MySQL big table migration helper
June 25th, 2010
Edit: this helper has now evolved into a plugin. See https://github.com/thickpaddy/mysql_big_table_migration.
With MySQL 5, altering large tables, including adding or dropping indexes, can be painfully slow. In order to alter the table, MySQL normally creates a temporary table with the new structure and copies rows into it, one-by-one, updating the indexes as it goes. Searches for “mysql slow index creation”, “mysql copy to tmp table” and “mysql alter table slow” will reveal all the gory details, but I'm going to concentrate on a workaround for Ruby on Rails applications.
The problem with slow index creation on large tables hit me very hard when I started to review one of our production databases with a view to improving performance, primarily by adding appropriate indexes where missing, and dropping some unused indexes too. I needed to add an index to one particular table that had in excess of 50 million rows. Creating a new index on this table resulted in the system seeming to hang in state “copy to tmp table”. SHOW PROCESSLIST had one thread in this state overnight, until I eventually gave up and killed it.
After some research, it seemed the best way to work around this (as in something that would work for various storage engines and server configurations), was to create the new table manually, and copy the data into it in bulk rather than row-by-row. I wrote a one-off migration to test this and it worked well.
It wasn't long before I needed to add indexes on other large tables, so I ended up creating a migration helper for altering large tables, allowing indexes to be created and dropped, and columns added and removed, in minutes rather than hours (or days in some cases).

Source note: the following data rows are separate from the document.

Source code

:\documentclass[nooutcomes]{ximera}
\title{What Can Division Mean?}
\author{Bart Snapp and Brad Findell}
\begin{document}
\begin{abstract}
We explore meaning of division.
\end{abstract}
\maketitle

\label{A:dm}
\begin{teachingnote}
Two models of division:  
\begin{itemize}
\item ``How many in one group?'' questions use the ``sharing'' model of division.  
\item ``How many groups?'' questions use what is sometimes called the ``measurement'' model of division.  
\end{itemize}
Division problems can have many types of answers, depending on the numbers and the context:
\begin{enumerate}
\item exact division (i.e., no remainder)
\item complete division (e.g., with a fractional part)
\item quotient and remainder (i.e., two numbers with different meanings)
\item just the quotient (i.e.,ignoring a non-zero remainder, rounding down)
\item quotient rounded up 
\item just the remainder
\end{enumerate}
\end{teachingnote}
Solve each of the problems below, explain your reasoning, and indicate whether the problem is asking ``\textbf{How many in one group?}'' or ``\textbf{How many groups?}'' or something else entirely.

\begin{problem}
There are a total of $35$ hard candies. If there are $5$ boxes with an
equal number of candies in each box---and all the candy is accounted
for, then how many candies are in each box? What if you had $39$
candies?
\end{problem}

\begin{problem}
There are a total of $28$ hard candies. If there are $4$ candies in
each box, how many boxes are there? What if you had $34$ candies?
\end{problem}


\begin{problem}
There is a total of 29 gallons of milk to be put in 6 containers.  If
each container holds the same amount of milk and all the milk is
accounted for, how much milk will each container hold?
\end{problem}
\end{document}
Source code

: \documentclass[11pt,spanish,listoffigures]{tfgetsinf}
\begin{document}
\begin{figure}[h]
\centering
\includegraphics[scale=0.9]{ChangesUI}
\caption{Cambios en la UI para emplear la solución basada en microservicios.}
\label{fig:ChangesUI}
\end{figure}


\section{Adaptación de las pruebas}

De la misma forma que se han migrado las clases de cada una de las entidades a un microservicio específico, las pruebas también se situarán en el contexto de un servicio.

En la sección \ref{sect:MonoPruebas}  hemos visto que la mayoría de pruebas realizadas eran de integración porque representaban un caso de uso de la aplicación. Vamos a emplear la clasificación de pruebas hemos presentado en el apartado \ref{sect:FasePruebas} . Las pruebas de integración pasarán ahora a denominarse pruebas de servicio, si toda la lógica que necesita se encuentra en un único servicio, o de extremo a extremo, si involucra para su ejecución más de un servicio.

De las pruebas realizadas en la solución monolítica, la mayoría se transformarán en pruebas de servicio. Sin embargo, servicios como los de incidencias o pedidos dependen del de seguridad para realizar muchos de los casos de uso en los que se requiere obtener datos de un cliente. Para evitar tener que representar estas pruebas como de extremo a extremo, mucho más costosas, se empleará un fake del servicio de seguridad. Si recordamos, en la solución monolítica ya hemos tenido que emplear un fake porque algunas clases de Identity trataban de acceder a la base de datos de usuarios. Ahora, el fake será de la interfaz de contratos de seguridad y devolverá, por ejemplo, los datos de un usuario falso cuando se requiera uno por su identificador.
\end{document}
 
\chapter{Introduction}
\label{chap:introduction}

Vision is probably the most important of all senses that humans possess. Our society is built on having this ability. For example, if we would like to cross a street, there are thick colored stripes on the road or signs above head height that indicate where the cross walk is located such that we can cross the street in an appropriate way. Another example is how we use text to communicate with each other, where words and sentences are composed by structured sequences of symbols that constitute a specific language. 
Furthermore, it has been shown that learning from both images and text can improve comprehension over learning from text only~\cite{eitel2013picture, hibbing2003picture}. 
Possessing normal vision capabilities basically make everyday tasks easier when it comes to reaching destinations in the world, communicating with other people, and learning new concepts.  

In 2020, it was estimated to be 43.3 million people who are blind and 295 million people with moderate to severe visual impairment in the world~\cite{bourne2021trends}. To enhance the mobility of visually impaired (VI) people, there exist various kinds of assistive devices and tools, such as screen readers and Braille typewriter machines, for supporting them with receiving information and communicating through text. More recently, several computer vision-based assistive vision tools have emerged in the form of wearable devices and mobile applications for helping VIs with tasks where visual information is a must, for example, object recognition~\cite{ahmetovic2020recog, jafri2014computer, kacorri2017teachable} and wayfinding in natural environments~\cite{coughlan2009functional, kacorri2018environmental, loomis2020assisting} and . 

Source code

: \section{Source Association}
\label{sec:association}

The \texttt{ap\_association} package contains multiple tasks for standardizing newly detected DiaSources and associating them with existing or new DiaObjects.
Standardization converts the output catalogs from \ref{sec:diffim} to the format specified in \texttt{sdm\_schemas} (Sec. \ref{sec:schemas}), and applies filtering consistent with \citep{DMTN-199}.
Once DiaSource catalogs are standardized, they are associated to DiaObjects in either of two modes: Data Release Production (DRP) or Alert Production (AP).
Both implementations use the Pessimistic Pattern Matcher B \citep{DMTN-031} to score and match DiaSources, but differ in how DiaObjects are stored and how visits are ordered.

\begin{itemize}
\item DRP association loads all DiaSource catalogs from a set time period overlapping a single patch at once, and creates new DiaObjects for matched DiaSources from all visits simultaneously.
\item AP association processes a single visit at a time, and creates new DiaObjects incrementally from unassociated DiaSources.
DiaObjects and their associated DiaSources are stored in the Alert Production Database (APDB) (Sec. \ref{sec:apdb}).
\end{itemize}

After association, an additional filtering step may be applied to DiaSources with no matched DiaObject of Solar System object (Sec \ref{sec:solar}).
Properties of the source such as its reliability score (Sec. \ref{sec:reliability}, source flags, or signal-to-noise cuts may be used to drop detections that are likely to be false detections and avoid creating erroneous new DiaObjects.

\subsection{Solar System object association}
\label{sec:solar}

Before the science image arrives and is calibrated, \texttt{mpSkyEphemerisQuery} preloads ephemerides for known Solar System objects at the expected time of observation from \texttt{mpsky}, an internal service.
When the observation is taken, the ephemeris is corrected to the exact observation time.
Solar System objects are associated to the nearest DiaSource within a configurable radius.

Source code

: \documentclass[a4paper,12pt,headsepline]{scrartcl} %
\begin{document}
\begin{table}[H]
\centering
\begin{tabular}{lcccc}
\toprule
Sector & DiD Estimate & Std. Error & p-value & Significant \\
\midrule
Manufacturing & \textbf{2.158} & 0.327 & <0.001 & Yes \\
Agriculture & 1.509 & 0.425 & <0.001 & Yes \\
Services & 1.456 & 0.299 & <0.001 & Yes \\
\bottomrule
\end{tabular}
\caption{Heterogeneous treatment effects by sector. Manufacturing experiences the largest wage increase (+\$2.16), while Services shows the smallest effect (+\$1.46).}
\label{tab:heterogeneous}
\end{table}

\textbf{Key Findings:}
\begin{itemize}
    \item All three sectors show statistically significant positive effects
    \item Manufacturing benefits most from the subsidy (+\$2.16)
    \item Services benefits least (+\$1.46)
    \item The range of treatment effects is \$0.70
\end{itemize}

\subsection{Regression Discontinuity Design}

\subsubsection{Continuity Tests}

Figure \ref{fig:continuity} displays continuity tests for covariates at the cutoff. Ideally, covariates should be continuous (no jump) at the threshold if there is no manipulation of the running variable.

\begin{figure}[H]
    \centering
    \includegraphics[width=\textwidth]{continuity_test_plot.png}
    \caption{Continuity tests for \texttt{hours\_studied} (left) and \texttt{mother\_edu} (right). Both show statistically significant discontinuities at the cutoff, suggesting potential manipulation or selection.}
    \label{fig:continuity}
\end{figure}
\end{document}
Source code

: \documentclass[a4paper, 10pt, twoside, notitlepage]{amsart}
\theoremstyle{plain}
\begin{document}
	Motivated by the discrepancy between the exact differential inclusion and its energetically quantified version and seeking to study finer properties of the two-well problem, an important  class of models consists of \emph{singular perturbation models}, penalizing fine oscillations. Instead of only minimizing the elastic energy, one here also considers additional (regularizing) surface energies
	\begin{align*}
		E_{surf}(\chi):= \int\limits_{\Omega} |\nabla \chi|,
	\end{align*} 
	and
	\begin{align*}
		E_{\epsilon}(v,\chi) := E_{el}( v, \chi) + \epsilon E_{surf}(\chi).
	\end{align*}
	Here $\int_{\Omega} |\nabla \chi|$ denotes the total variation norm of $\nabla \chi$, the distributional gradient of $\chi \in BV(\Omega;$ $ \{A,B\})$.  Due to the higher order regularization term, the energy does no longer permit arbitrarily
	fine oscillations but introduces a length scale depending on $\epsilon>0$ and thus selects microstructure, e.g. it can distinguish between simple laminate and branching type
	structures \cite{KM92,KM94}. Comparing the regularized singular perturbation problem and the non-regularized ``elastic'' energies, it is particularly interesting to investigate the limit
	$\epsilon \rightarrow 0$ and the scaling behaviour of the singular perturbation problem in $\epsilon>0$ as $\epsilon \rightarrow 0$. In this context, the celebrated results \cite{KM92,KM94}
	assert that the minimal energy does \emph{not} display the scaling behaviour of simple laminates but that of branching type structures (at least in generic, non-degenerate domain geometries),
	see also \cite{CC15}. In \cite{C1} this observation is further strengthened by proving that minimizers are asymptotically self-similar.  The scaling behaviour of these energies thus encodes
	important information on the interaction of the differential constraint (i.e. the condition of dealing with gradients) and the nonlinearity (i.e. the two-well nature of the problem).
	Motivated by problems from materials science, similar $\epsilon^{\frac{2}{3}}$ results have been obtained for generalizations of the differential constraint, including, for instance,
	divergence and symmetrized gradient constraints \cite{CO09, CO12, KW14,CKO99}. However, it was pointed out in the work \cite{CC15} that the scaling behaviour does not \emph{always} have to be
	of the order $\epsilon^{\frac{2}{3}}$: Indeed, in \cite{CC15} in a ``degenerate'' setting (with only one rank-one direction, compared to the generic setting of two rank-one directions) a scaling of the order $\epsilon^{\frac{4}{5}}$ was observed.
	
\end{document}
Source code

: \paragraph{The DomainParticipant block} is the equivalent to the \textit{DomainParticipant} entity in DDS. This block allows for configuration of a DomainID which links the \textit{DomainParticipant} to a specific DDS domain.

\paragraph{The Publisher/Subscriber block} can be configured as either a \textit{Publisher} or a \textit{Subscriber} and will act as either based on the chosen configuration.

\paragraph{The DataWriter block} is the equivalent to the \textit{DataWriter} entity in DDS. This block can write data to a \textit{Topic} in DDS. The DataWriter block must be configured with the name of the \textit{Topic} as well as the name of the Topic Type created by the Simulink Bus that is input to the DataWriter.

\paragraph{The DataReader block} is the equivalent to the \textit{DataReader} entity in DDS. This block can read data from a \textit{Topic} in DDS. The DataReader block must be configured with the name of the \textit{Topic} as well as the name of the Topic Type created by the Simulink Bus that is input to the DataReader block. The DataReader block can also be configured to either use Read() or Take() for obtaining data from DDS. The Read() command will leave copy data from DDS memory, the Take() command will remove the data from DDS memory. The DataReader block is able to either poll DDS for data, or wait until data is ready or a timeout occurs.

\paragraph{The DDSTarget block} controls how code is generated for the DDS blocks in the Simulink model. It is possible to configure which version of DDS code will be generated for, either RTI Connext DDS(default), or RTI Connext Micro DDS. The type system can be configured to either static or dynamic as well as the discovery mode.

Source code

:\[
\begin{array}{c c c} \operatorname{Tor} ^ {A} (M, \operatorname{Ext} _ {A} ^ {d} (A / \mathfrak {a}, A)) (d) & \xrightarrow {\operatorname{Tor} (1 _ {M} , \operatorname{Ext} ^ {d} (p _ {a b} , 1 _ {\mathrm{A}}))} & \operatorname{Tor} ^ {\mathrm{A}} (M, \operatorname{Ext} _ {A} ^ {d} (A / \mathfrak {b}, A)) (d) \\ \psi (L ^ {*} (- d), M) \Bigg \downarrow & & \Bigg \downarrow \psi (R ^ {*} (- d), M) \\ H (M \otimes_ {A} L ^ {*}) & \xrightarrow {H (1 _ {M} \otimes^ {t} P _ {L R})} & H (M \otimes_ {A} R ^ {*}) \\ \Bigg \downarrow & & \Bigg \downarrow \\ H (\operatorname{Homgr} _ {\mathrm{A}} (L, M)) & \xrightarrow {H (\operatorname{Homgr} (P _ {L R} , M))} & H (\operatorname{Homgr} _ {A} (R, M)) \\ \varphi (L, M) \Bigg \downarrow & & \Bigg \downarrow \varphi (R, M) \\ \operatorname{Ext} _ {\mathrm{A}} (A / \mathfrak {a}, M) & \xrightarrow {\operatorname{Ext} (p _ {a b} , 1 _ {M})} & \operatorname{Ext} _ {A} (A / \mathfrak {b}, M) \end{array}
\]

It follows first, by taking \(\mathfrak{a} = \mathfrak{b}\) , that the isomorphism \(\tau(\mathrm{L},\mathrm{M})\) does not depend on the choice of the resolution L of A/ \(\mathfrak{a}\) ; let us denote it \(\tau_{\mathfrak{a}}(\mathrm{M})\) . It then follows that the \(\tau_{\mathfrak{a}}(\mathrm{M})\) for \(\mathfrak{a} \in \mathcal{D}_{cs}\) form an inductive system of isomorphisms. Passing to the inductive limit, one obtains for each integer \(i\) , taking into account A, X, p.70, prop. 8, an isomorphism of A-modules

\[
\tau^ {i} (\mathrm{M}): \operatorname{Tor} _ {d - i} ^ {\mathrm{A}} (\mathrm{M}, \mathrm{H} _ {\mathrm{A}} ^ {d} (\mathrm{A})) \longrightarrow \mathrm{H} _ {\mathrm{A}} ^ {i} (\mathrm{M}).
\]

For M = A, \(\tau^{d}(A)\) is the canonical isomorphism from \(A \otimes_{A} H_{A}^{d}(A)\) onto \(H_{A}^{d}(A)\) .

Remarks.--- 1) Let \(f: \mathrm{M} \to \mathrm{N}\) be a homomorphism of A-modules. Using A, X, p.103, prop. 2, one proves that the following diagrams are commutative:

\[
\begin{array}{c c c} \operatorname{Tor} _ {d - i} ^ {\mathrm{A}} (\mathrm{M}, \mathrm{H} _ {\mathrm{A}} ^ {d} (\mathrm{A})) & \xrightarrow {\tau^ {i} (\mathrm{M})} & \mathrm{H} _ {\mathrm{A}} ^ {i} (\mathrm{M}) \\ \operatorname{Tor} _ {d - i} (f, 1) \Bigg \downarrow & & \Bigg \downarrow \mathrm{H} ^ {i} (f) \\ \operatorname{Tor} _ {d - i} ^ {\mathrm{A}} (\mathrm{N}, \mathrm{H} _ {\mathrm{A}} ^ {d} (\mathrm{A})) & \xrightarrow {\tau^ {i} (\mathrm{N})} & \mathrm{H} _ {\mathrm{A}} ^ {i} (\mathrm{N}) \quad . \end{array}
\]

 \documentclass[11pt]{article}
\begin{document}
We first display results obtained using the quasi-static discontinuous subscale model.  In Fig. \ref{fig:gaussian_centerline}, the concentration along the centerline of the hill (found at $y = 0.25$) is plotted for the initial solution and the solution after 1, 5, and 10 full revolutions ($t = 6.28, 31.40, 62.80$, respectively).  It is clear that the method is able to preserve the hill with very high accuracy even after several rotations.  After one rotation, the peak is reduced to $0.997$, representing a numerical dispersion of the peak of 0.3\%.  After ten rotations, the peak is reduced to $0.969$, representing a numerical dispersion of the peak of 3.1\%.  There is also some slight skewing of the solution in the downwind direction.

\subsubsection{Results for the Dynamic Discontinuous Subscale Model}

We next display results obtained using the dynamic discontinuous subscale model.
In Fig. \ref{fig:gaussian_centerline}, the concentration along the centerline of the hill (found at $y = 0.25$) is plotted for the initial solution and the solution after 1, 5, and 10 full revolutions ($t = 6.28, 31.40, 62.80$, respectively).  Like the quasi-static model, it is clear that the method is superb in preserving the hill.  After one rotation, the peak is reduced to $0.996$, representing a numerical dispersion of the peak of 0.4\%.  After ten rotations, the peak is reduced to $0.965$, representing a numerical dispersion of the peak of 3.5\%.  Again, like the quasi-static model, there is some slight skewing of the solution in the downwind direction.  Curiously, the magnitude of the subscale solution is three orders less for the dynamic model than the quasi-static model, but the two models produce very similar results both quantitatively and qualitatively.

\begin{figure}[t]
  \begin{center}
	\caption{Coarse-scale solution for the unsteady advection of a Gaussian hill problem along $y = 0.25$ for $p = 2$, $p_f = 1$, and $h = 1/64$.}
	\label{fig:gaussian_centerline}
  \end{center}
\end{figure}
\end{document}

I saved the code in a file called mysql_big_table_migration_helper.rb and dumped it directly into the lib directory. To use it from a migration, extend your migration with the helper module. This adds 4 new class methods, for adding and removing indexes and columns by bulk copying into a temp table rather than relying on MySQL's row-by-row copying. I did toy with the idea of creating a plugin that does all of this automatically, but I'm wary of that kind of voodoo, and decided it was wiser (for the moment at least) to have developers make their intentions explicit.
An example migration that adds and removes indexes...
Some notes/warnings...
- The migration helper only works with the standard MySQL adapter (i.e not MySQL2).
- If you use another adapter, it will still add and remove indexes and columns, but without creating and bulk copying into the temp table. So, it won't break if, for example, you use the MySQL adapter in production, but SQLite in development.
- Although the code does try to handle updates that occur after the migration has started, it just locks tables at the end of the bulk copy and checks for new or updated rows using the id, or updated_at, column. This is absolutely not the same as an ACID compliant transaction! It does the job for us, but it may not be suitable for you.